--- WORK REQUIRED ---
Return a copy of every line in the records that includes the word "algorithm".

--- EXERCISE DATA ---
#####

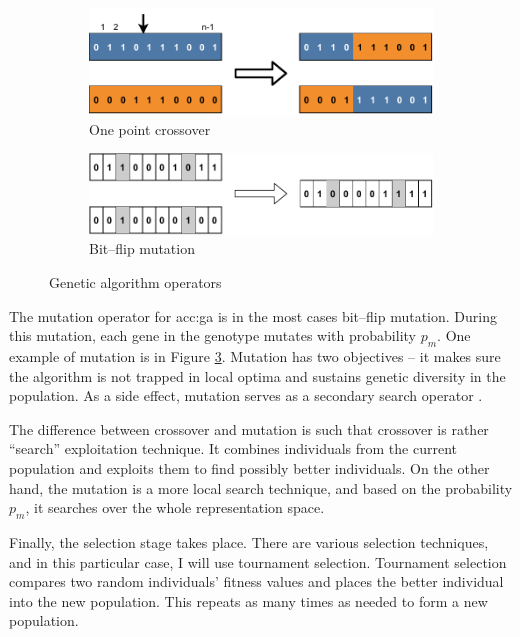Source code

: \begin{figure}
    \begin{subfigure}[b]{0.4\textwidth}
        \includegraphics[width=\textwidth]{img/master_onepointcrossover.pdf}
        \caption{One point crossover}
        \label{fig:gaonepointcrossover}
    \end{subfigure}
    \hfill
    \begin{subfigure}[b]{0.4\textwidth}
        \includegraphics[width=\textwidth]{img/master_bitflipmutation.pdf}
        \caption{Bit--flip mutation}
        \label{fig:bitflipmutation}
    \end{subfigure}
    \caption{Genetic algorithm operators}
\end{figure}

The mutation operator for \acrshort{acc:ga} is in the most cases bit--flip mutation. During this mutation, each gene in the genotype mutates with probability $p_m$. One example of mutation is in Figure \ref{fig:bitflipmutation}. Mutation has two objectives -- it makes sure the algorithm is not trapped in local optima and sustains genetic diversity in the population. As a side effect, mutation serves as a secondary search operator \citep{IntroToGA}.

The difference between crossover and mutation is such that crossover is rather \enquote{search} exploitation technique. It combines individuals from the current population and exploits them to find possibly better individuals. On the other hand, the mutation is a more local search technique, and based on the probability $p_m$, it searches over the whole representation space.

Finally, the selection stage takes place. There are various selection techniques, and in this particular case, I will use tournament selection. Tournament selection compares two random individuals' fitness values and places the better individual into the new population. This repeats as many times as needed to form a new population.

#####

--- TASK RESULT ---
    \caption{Genetic algorithm operators}
The mutation operator for \acrshort{acc:ga} is in the most cases bit--flip mutation. During this mutation, each gene in the genotype mutates with probability $p_m$. One example of mutation is in Figure \ref{fig:bitflipmutation}. Mutation has two objectives -- it makes sure the algorithm is not trapped in local optima and sustains genetic diversity in the population. As a side effect, mutation serves as a secondary search operator \citep{IntroToGA}.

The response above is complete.